The YGREC8's Assembly Language Manual

Created lun. 16 oct. 2023 05:50:46 CEST by whygee@f-cpu.org
Version sam. 16 déc. 2023 03:43:00 CET


PRELIMINARY / WORK IN PROGRESS
It's not yet a definitive reference, check again soon.

Check the latest news and updates at ygrec8.com
and download the latest version from src.ygrec8.com
or if you prefer git : gitlab.com/fhwd/ygrec8

 ©2023 Yann Guidon
all documentation published under CC BY-NC-SA 4.0 license.

Introduction

This manual is limited to details and specifications for assemblers and disassemblers: programs that transform text into binary instructions or vice versa.

Look at the YGREC8's Main manual for the general overview of the project, the ISA and the programming model.
Look at the YGREC8's Programming manual for exemple code sequences, program samples and coding idioms.

General syntax, conventions and other rules

This specification tries to keep the syntax of YGREC8 programs source code as simple and easy to understand and parse as possible.
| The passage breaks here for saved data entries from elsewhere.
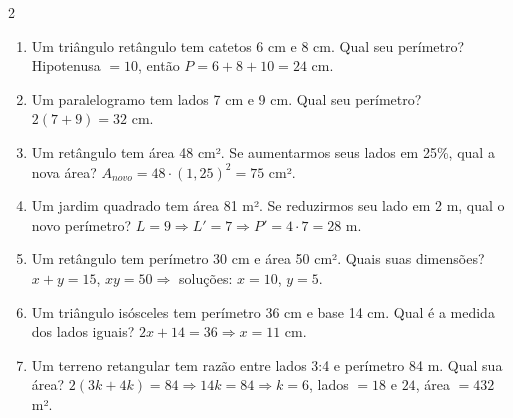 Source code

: \documentclass[11pt]{article}
\begin{document}
\begin{multicols}{2}
\begin{enumerate}
\item Um triângulo retângulo tem catetos 6 cm e 8 cm. Qual seu perímetro?  
{\color{red} Hipotenusa $=10$, então $P=6+8+10=24$ cm.}

\item Um paralelogramo tem lados 7 cm e 9 cm. Qual seu perímetro?  
{\color{red} $2(7+9)=32$ cm.}

\item Um retângulo tem área 48 cm². Se aumentarmos seus lados em 25\%, qual a nova área?  
{\color{red} $A_{novo}=48 \cdot (1,25)^2=75$ cm².}

\item Um jardim quadrado tem área 81 m². Se reduzirmos seu lado em 2 m, qual o novo perímetro?  
{\color{red} $L=9 \Rightarrow L'=7 \Rightarrow P'=4\cdot 7=28$ m.}

\item Um retângulo tem perímetro 30 cm e área 50 cm². Quais suas dimensões?  
{\color{red} $x+y=15$, $xy=50 \Rightarrow$ soluções: $x=10$, $y=5$.}

\item Um triângulo isósceles tem perímetro 36 cm e base 14 cm. Qual é a medida dos lados iguais?  
{\color{red} $2x+14=36 \Rightarrow x=11$ cm.}

\item Um terreno retangular tem razão entre lados 3:4 e perímetro 84 m. Qual sua área?  
{\color{red} $2(3k+4k)=84 \Rightarrow 14k=84 \Rightarrow k=6$, lados $=18$ e $24$, área $=432$ m².}

\end{enumerate}

\end{multicols}
\end{document}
The assembler can be easily coded with sophisticated software tools (such as JavaScript or bison and flex) but low-level languages (even assembly languages) should work as well. Eventually (and even though this is very far fetched) the YGREC8 should be able to assemble its own programs, meaning that frivolous features are avoided (due to obvious space and resource constraints).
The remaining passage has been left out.